The DAS, held every two years, aims to craft a more generative space for art. Through its interdisciplinary programs, with collaborative group exhibitions and experimental writing initiatives, as well as film and talk programs, the Summit concentrated its efforts in unlocking new areas of inquiry for art and architecture connected to South Asia. For the art connoisseur,  a whole think-tanked museum-filled art-space; for the lakhs of visitors, given free entry,  a chance to come to terms with the visual and the aural; for the international auctioneers to get newer choices into their viewfinder.

Behind this extravaganza is the moving force of two committed individuals, the charming collector couple − Rajeeb and Nadia Samdani who have helmed the Dhaka Art Foundation, a private arts trust.  Their opulence is revealed in a phenomenal personal collection of a couple of thousand Indian, Bangladeshi and European art housed in an equally sumptuous, but tasteful home called Golpo, in Dhaka, but their commitment could be seen through the hectic, event-filled days of the summit, always accessible, although this time requiring their PR agency, London-based Pelham to structure interviews.
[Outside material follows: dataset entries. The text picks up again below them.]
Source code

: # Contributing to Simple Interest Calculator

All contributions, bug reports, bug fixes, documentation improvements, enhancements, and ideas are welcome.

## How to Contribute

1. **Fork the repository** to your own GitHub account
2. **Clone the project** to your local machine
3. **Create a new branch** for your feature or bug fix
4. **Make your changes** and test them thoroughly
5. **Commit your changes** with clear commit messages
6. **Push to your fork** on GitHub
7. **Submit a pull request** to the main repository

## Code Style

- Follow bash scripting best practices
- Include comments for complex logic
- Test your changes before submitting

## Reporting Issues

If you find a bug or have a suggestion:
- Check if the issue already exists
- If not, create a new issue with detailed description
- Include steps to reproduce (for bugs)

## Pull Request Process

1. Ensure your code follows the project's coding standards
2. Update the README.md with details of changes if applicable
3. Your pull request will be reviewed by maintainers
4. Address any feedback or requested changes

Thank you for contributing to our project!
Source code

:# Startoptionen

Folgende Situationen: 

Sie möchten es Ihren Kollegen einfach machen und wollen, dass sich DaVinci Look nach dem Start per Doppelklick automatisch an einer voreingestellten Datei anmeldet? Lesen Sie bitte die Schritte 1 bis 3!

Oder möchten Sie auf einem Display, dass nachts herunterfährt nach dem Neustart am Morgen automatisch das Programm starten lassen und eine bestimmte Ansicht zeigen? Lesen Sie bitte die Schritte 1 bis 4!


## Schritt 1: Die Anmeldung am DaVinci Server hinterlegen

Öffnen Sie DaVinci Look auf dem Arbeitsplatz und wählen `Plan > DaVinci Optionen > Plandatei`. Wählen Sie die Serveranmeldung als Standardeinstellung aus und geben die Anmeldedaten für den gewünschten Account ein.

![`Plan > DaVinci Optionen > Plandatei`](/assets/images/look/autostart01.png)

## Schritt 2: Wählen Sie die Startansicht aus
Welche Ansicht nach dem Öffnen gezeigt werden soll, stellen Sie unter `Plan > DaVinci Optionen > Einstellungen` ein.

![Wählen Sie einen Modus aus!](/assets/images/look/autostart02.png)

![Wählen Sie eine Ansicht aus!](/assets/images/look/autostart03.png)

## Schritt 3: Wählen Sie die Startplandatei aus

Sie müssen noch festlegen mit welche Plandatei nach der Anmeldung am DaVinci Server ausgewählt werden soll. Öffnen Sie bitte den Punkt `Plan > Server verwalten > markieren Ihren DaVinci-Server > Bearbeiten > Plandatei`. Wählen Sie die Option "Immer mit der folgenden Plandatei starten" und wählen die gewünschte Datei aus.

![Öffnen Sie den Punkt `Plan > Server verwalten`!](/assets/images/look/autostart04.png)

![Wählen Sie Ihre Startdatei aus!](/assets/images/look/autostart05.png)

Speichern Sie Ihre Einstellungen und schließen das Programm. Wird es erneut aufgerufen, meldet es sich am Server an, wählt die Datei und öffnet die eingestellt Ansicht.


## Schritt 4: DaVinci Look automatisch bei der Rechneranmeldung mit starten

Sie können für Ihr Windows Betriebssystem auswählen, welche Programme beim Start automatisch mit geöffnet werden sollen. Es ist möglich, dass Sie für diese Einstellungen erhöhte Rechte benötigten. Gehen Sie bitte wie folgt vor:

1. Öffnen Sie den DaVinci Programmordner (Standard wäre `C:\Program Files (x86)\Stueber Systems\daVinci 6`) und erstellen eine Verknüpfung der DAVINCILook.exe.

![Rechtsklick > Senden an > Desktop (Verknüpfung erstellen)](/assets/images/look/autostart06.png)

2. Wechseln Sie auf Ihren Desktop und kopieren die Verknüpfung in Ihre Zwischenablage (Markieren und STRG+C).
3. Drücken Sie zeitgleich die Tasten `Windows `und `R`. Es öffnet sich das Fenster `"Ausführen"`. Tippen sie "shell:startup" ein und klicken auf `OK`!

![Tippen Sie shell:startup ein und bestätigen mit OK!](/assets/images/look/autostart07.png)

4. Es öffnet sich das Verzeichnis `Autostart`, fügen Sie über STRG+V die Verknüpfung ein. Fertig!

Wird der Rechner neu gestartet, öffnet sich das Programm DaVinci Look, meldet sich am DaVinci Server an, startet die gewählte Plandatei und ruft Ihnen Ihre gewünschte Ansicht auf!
While we were at an invitational dinner at Golpo, we could gawk at the marvellous collections in the presence of many top artists, curators and the Who’s Who in the art world. Whether it was a chat with Subodh Gupta over his pricey quirky installations, or with the dashing Gaurav Bhatia, the newly minted managing director of Sotheby’s, India; the convivial presence of Experimenter couple Prateek and Priyanka Raja from Calcutta, who are about to open their second gallery in this city, or the gracious host Nadia herself, resplendent in a Sana Safinaz gown, attending to each guest—it was like a moving installation, a supercharged soiree.
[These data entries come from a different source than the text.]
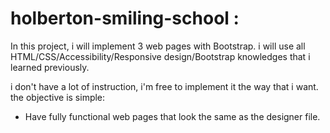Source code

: # holberton-smiling-school :
In this project, i will implement 3 web pages with Bootstrap. i will use all HTML/CSS/Accessibility/Responsive design/Bootstrap knowledges that i learned previously.

i don't have a lot of instruction, i'm free to implement it the way that i want.
the objective is simple: 
-   Have fully functional web pages that look the same as the designer file.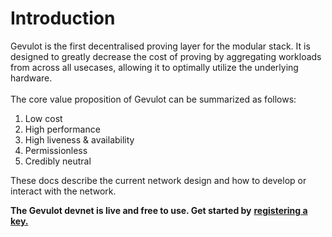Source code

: # Introduction

Gevulot is the first decentralised proving layer for the modular stack. It is designed to greatly decrease the cost of proving by aggregating workloads from across all usecases, allowing it to optimally utilize the underlying hardware. \
\
The core value proposition of Gevulot can be summarized as follows:

1. Low cost
2. High performance
3. High liveness & availability
4. Permissionless
5. Credibly neutral

These docs describe the current network design and how to develop or interact with the network.

**The Gevulot devnet is live and free to use. Get started by** [**registering a key.**](https://docs.gevulot.com/gevulot-docs/devnet/key-registration)
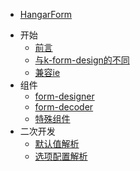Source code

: * [HangarForm](README)
- 开始
  * [前言](zh-cn/start/index)
  * [与k-form-design的不同](zh-cn/start/different)
  * [兼容ie](zh-cn/vue-cli-ie)
- 组件
  * [form-designer](zh-cn/components/formDesigner)
  * [form-decoder](zh-cn/components/formDecoder)
  * [特殊组件](zh-cn/components/special)
- 二次开发
  * [默认值解析](zh-cn/develop/defaultValue)
  * [选项配置解析](zh-cn/develop/optionsConfig)
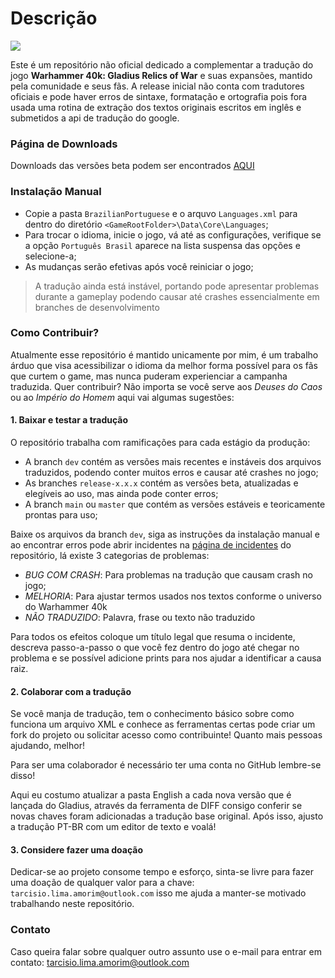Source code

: # Descrição

![](https://gameplayscassi.com.br/wp-content/uploads/2023/03/Warhammer-40000-Gladius-Relics-of-War-696x392.jpg)

Este é um repositório não oficial dedicado a complementar a tradução do jogo **Warhammer 40k: Gladius Relics of War** e suas expansões, mantido pela comunidade e seus fãs. A release inicial não conta com tradutores oficiais e pode haver erros de sintaxe, formatação e ortografia pois fora usada uma rotina de extração dos textos originais escritos em inglês e submetidos a api de tradução do google.

### Página de Downloads

Downloads das versões beta podem ser encontrados [AQUI](https://github.com/tarcisio-lima/warhammer-gladius-ptbr/releases")

### Instalação Manual
- Copie a pasta `BrazilianPortuguese` e o arquvo `Languages.xml` para dentro do diretório `<GameRootFolder>\Data\Core\Languages`;
- Para trocar o idioma, inicie o jogo, vá até as configurações, verifique se a opção `Português Brasil` aparece na lista suspensa das opções e selecione-a;
- As mudanças serão efetivas após você reiniciar o jogo;

> A tradução ainda está instável, portando pode apresentar problemas durante a gameplay podendo causar até crashes essencialmente em branches de desenvolvimento

### Como Contribuir?

Atualmente esse repositório é mantido unicamente por mim, é um trabalho árduo que visa acessibilizar o idioma da melhor forma possível para os fãs que curtem o game, mas nunca puderam experienciar a campanha traduzida. Quer contribuir? Não importa se você serve aos *Deuses do Caos* ou ao *Império do Homem* aqui vai algumas sugestões:

#### 1. Baixar e testar a tradução

O repositório trabalha com ramificações para cada estágio da produção:  
 - A branch `dev` contém as versões mais recentes e instáveis dos arquivos traduzidos, podendo conter muitos erros e causar até crashes no jogo;
 - As branches `release-x.x.x` contém as versões beta, atualizadas e elegíveis ao uso, mas ainda pode conter erros;
 - A branch `main` ou `master` que contém as versões estáveis e teoricamente prontas para uso;

Baixe os arquivos da branch `dev`, siga as instruções da instalação manual e ao encontrar erros pode abrir incidentes na [página de incidentes](https://github.com/tarcisio-lima/warhammer-gladius-ptbr/issues "página de incidentes") do repositório, lá existe 3 categorias de problemas: 
 - *BUG COM CRASH*: Para problemas na tradução que causam crash no jogo;
 - *MELHORIA*: Para ajustar termos usados nos textos conforme o universo do Warhammer  40k
 - *NÃO TRADUZIDO*: Palavra, frase ou texto não traduzido
 
Para todos os efeitos coloque um título legal que resuma o incidente, descreva passo-a-passo o que você fez dentro do jogo até chegar no problema e se possível adicione prints para nos ajudar a identificar a causa raiz.

#### 2. Colaborar  com a tradução

Se você manja de tradução, tem o conhecimento básico sobre como funciona um arquivo XML e conhece as ferramentas certas pode criar um fork do projeto ou solicitar acesso como contribuinte! Quanto mais pessoas ajudando, melhor!

Para ser uma colaborador é necessário ter uma conta no GitHub lembre-se disso!

Aqui eu costumo atualizar a pasta English a cada nova versão que é lançada do Gladius, através da ferramenta de DIFF consigo conferir se novas chaves foram adicionadas a tradução base original. Após isso, ajusto a tradução PT-BR com um editor de texto e voalá!

#### 3. Considere fazer uma doação

Dedicar-se ao projeto consome tempo e esforço, sinta-se livre para fazer uma doação de qualquer valor para a chave: `tarcisio.lima.amorim@outlook.com` isso me ajuda a manter-se motivado trabalhando neste repositório.

### Contato

Caso queira falar sobre qualquer outro assunto use o e-mail para entrar em contato: [tarcisio.lima.amorim@outlook.com](mailto:tarcisio.lima.amorim@outlook.com "tarcisio.lima.amorim@outlook.com")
The inclusive bit is the fact that this art from their private collection can be viewed by the general public, by appointment, of course. The South Asian and diaspora collection has works by Gaganendranath Tagore, Abanindranath Tagore, Rabindranath Tagore, Anish Kapoor, Huma Bhabha, Naeem Mohaiemen, Rana Begum, Raqs Media Collective, Shilpa Gupta, Shahzia Sikander, Novera Ahmed, and Zarina Hashimi. Their international collections include works by Lynda Benglis, Chris Ofili, Alighiero Boetti, Paul Klee, Ettore Spalletti, Cindy Sherman, Marina Abramovic, Ai Weiwei, Pawel Althamer, Mona Hatoum, Philippe Parreno, Dominique Gonzalez-Foerster, Cardiff and Miller, and Anthony McCall.

Speaking to Nadia, she is looking beyond the DAS to Syhlet, where the couple hail from, where a  large part of the works will be installed at Srihatta – the Samdani Art Centre and Sculpture Park opening its first phase in late 2018 which professes to be the first contemporary art institution in Bangladesh.
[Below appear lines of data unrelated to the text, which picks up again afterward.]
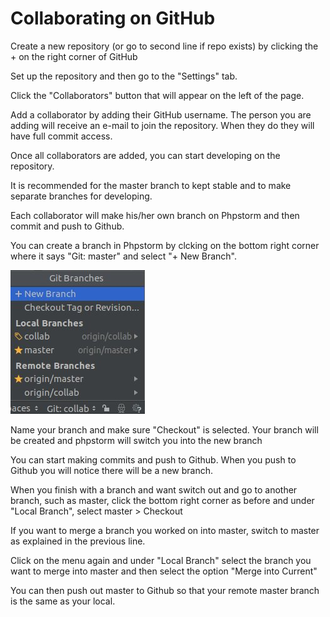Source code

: # Collaborating on GitHub

Create a new repository (or go to second line if repo exists) by clicking the + on the right corner of GitHub

Set up the repository and then go to the "Settings" tab.

Click the "Collaborators" button that will appear on the left of the page.

Add a collaborator by adding their GitHub username. The person you are adding will receive
an e-mail to join the repository. When they do they will have full commit  access.

Once all collaborators are added, you can start developing on the repository.

It is recommended for the master branch to kept stable and to make separate branches for developing.

Each collaborator will make his/her own branch on Phpstorm and then commit and push to Github.

You can create a branch in Phpstorm by clcking on the bottom right corner where it says "Git: master" and select "+ New Branch".

![alt text](/img/createbranch.jpg "Phpstorm create branch")

Name your branch and make sure "Checkout" is selected. Your branch will be created and phpstorm will switch you into the new branch

You can start making commits and push to Github. When you push to Github you will notice there will be a new branch.

When you finish with a branch and want switch out and go to another branch, such as master, click the bottom right corner as before and under "Local Branch", select master > Checkout

If you want to merge a branch you worked on into master, switch to master as explained in the previous line.

Click on the menu again and under "Local Branch" select the branch you want to merge into master and then select the option "Merge into Current"

You can then push out master to Github so that your remote master branch is the same as your local.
We witnessed the ceremony of the Samdani Art Award, Bangladesh’s premier art award, an internationally recognised platform to showcase the work of young Bangladeshi Artists to an audience of international arts professionals. Through the Samdani Art Award exhibition, which forms part of the program at the Dhaka Art Summit, many of the previously shortlisted artists have gained recognition and been selected to participate in various international exhibitions and residencies. The awards are done in partnership with the Delfina Foundation, London and the winner receives an all-expenses paid, six-week residency at the Delfina. It has been said that a residency there can be a career-defining moment for an artist to develop their ideas, sharpen their practice, and widen their networks.

What kind of costs are we looking at? Two million dollars, we are told to get a summit of this magnitude going. More than this, it has become a kind of artistic pilgrimage for the aficionado.

To give it the gilt-edged compliment it deserves, one can only quote Bunty Chand, the Director of Asia Society, India calling the Dhaka Art Summit as having “set the gold standard for the visual arts in South Asia.”